Saved data entries
───
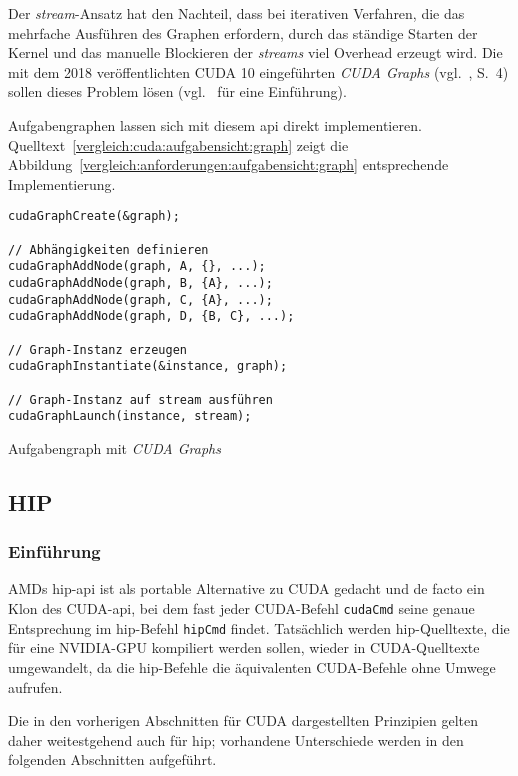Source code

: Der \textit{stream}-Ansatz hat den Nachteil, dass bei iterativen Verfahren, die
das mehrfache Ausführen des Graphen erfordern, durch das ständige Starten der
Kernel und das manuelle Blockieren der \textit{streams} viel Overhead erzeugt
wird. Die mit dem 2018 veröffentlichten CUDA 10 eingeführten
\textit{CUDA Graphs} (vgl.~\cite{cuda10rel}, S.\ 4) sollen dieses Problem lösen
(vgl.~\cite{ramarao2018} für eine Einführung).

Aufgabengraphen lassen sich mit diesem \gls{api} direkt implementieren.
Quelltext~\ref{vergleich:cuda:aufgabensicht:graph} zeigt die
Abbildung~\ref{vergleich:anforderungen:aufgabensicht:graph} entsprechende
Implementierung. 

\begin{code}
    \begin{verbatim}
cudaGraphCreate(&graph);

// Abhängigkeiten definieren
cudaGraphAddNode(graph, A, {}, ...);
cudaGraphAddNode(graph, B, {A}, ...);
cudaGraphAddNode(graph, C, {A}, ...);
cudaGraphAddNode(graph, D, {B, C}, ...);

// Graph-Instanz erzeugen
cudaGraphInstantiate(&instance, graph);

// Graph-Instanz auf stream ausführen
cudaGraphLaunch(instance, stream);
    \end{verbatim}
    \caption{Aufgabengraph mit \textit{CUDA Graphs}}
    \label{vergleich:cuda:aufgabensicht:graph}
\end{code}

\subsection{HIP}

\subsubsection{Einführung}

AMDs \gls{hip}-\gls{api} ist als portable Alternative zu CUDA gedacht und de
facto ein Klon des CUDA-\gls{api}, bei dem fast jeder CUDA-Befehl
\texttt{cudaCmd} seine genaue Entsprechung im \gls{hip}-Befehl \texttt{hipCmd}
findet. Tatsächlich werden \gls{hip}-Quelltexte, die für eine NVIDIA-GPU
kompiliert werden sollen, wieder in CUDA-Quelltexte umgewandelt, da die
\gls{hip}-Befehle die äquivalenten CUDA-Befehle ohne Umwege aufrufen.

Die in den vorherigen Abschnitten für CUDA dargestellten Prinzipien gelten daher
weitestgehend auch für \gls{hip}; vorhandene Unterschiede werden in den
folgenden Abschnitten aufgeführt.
───
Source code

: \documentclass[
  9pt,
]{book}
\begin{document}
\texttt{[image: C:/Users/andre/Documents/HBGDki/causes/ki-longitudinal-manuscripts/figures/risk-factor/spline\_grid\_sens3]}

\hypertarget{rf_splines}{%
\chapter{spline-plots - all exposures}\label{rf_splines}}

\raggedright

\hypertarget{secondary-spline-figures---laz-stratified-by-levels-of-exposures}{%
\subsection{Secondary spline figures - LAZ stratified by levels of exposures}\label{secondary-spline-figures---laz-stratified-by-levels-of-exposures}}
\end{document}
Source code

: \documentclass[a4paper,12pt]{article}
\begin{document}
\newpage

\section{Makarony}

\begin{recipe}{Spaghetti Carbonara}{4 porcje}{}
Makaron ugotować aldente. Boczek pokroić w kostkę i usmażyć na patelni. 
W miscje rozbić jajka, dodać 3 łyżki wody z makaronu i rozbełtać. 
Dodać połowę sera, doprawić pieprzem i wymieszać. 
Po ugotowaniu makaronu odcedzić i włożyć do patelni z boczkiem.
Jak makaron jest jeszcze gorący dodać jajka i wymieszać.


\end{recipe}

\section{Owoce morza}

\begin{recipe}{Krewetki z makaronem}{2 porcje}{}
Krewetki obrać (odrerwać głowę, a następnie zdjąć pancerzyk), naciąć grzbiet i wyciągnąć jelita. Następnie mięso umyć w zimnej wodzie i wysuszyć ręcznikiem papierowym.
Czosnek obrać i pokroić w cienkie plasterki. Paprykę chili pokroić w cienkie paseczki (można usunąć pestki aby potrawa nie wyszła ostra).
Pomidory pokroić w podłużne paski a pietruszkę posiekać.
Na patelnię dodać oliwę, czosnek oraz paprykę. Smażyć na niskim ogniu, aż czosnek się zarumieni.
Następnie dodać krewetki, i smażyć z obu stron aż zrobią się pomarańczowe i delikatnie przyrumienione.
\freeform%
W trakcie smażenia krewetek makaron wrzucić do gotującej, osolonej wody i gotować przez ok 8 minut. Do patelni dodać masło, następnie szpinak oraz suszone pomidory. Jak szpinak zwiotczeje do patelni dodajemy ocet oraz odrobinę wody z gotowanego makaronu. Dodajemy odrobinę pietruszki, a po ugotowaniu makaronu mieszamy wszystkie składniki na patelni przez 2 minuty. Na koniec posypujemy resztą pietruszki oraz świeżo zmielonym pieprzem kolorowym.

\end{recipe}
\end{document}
───
__Aim of the exercise__: For every line above that includes the word "recipe", return the line.

__Your response__:
\begin{recipe}{Spaghetti Carbonara}{4 porcje}{}
\end{recipe}
\begin{recipe}{Krewetki z makaronem}{2 porcje}{}
\end{recipe}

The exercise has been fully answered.